Ensemble Canonical Correlation Analysis
Canonical Correlation Analysis (CCA) aims at identifying linear dependencies between two different but related multivariate views of the same underlying semantics. Ignoring its various extensions to more than two views, CCA uses these two views as complex labels to guide the search of maximally correlated projection vectors (covariates). Therefore, CCA can overfit the training data, meaning that different correlated projections can be found when the two-view training dataset is resampled. Although, to avoid such overfitting, ensemble approaches that utilize resampling techniques have been effectively used for improving generalization of many machine learning methods, an ensemble approach has not yet been formulated for CCA. In this paper, we propose an ensemble method for obtaining a final set of covariates by combining multiple sets of covariates extracted from subsamples. In comparison to those obtained by the application of the
classical CCA on the whole set of training data, combining covariates with weaker correlations extracted from a number of subsamples of the training data produces stronger correlations that generalize to unseen test examples. Experimental results on emotion recognition, digit recognition, content-based retrieval, multiple view object recognition dataset, and a miRNA bioinformatics datasets have shown that ensemble CCA has better generalization for both the test set correlations of the covariates and the test set accuracy of classification performed on these covariates.

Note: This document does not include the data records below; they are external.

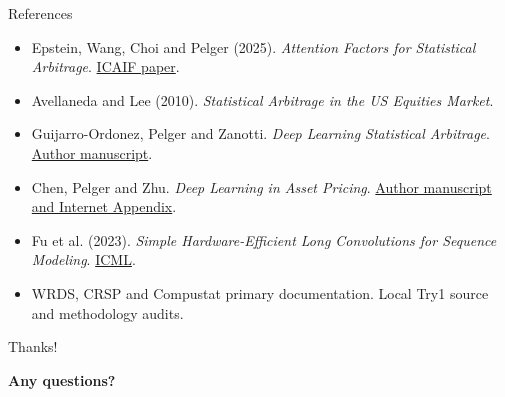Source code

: \documentclass[11pt]{beamer}
\newcommand{\claim}[1]{%
  \par{\color{SBred}\bfseries #1\par}
}
\begin{document}
\begin{frame}{References}
\scriptsize
\begin{itemize}
\item Epstein, Wang, Choi and Pelger (2025). \emph{Attention Factors for Statistical Arbitrage}. \href{https://doi.org/10.1145/3768292.3770398}{ICAIF paper}.
\item Avellaneda and Lee (2010). \emph{Statistical Arbitrage in the US Equities Market}.
\item Guijarro-Ordonez, Pelger and Zanotti. \emph{Deep Learning Statistical Arbitrage}. \href{https://arxiv.org/abs/2106.04028}{Author manuscript}.
\item Chen, Pelger and Zhu. \emph{Deep Learning in Asset Pricing}. \href{https://arxiv.org/abs/1904.00745}{Author manuscript and Internet Appendix}.
\item Fu et al. (2023). \emph{Simple Hardware-Efficient Long Convolutions for Sequence Modeling}. \href{https://proceedings.mlr.press/v202/fu23a.html}{ICML}.
\item WRDS, CRSP and Compustat primary documentation. Local Try1 source and methodology audits.
\end{itemize}
\end{frame}




\begin{frame}{Thanks!}
\claim{Any questions?} 
\end{frame}
\end{document}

Olcay Kursun received his BS and MS degrees in Computer Engineering from Bogazici University in 1998 and 2000, respectively. He received his PhD degree in 2004 in Computer Science from the University of Central Florida (UCF), where he worked in neuroscience research projects in collaboration with Dr. Favorov from the Biomedical Engineering Department of the University of North Carolina. He was appointed as lecturer and postdoc researcher at UCF from 2003 to 2006.
Since 2009, he has been appointed in the Department of Computer Engineering at Istanbul University. He has received the Associate Professor title in 2013. His research interests are in the field of pattern recognition with particular interest in canonical correlation analysis, multiview learning models, kernel methods, biological neural models, and their applications in neuroscience, biomedical engineering and bioinformatics.